A Brief Guide to Maori Mythology
Maori Mythology is one of many mythologies found in the Polynesian islands. This mythology offers explanations regarding the creation of the Polynesian islands, and explains many of the natural phenomena.
As with other mythology, Maori myths tackle the creation of the world. It also features several parables involving the Gods of the Mythology. Here, we will tackle more about the rest of the Maori pantheon.
The Maori Creation Story
There are many versions of the creation story, but most of them involve Rangi, the sky and Papa, the earth. The marriage of these two gods created all life on earth. However, all their children were men.
One of their sons Tane, wanted a wife, and created a female form from the earth. After doing so, he breathed life into her and named her Hine-hauone. Tane mated with her and they had a daughter, Hine-ata-uira. Tane took her as his wife as well. When Hine-ata-uira found out that her husband was also her father, she decided to run away into the spirit world.
The Maori Pantheon
Rangi – The Great-Heaven-Which-Stands-Above
Papa – The Earth-Which-Lies-Below
Tawhiri-matea – God of Wind and Storm. Tawhiri stopped his brothers from killing their parents. Instead, he suggested that they try and separate them instead.
Tangaroa – Ocean-God
Humia-tiketike – Fern-Root God
Tu-matauenga – God of Man and War
Tane-mahuta – Forest-God.

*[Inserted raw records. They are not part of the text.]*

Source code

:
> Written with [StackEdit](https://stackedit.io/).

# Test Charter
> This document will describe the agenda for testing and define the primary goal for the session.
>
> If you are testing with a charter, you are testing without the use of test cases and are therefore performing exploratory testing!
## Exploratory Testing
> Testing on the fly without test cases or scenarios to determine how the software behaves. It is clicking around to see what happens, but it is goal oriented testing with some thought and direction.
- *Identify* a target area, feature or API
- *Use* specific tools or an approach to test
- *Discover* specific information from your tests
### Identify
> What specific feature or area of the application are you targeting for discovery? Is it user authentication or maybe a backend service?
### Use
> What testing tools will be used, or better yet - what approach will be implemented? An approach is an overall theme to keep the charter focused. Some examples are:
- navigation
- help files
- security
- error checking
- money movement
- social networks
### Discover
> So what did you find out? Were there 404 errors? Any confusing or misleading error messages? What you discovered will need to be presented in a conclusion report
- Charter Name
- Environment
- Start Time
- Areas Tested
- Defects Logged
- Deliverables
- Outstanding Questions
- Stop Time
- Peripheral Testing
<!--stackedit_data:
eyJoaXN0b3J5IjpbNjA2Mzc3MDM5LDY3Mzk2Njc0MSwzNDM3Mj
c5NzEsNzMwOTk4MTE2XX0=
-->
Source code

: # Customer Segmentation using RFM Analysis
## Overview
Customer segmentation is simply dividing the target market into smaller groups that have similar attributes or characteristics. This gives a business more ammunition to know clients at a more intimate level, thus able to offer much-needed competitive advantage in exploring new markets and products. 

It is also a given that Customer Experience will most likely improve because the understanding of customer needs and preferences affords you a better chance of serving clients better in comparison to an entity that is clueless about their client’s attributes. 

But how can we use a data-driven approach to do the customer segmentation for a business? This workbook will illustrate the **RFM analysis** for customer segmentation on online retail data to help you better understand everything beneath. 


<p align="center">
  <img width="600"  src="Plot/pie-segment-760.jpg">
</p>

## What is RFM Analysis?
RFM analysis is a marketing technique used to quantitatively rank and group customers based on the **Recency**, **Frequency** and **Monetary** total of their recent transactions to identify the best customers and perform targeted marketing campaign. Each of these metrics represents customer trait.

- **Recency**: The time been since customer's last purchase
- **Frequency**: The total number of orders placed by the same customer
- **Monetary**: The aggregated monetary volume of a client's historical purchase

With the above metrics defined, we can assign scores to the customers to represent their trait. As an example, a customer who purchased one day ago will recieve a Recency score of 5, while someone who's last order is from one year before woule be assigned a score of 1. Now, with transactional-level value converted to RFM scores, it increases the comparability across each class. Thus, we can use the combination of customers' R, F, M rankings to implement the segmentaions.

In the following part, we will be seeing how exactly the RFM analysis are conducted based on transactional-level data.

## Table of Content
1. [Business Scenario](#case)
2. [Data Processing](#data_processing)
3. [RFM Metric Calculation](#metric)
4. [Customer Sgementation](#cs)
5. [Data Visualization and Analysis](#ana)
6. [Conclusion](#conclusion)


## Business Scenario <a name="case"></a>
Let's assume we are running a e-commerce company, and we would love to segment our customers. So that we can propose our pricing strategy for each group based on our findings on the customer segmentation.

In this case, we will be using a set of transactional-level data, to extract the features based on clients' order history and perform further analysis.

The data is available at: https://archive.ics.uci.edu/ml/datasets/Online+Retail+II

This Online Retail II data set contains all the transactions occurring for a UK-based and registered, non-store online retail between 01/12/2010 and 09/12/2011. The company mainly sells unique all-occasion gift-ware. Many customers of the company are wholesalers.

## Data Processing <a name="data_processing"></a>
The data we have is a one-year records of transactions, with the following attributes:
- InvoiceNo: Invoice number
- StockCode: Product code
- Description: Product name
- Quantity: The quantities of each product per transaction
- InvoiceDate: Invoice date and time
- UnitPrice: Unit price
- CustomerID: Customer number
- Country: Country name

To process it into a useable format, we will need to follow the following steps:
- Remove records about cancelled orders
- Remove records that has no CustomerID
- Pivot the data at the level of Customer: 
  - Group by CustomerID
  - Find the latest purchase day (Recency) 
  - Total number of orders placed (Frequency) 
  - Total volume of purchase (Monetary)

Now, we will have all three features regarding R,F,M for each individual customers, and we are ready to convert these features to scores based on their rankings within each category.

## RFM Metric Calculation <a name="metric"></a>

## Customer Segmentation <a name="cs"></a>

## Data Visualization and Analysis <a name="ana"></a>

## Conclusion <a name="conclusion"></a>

The only son who managed to force Rangi and Papa apart.
Hine-ata-uira – Wife and daughter of Tane, she ran away and became goddess of the underworld.
The Influence of Maori Mythology
Recently, Maori Mythology was brought to the spotlight by Disney’s Moana. The film featured one of the more popular gods of the Maori culture, Maui.
In Maori mythology, Maui was a demigod. He was aborted by his mother at birth and thrown in the sea. Rangi reached down and took Maui into the sky and nursed him to health.